Beginning with the line of the entries below that holds "Current Weather in" and ending with the line that holds "All notable changes", transcribe each line exactly as written. Pictures stay out.

[[ Recorded data open ]]

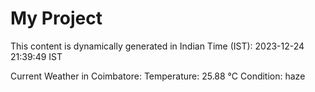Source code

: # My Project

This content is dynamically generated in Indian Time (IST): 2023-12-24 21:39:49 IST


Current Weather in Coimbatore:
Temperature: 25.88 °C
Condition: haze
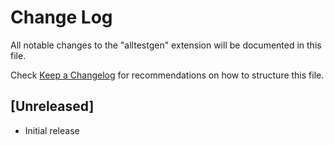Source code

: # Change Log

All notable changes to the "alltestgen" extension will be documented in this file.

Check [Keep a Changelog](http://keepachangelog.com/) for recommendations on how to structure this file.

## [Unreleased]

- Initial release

[[ Recorded data closed ]]
[[ Recorded data open ]]

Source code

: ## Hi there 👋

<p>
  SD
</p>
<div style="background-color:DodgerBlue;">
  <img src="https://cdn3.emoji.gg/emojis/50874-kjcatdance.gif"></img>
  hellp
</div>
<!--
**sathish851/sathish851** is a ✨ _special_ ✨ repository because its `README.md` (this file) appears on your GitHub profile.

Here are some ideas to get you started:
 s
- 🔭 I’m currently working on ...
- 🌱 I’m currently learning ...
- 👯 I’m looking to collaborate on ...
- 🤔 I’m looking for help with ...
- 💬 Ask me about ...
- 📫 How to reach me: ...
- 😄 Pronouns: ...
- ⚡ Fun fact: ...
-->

[[ Recorded data closed ]]

**Solution to this exercise:**
Current Weather in Coimbatore:
Temperature: 25.88 °C
Condition: haze
Source code

: # Change Log

All notable changes to the "alltestgen" extension will be documented in this file.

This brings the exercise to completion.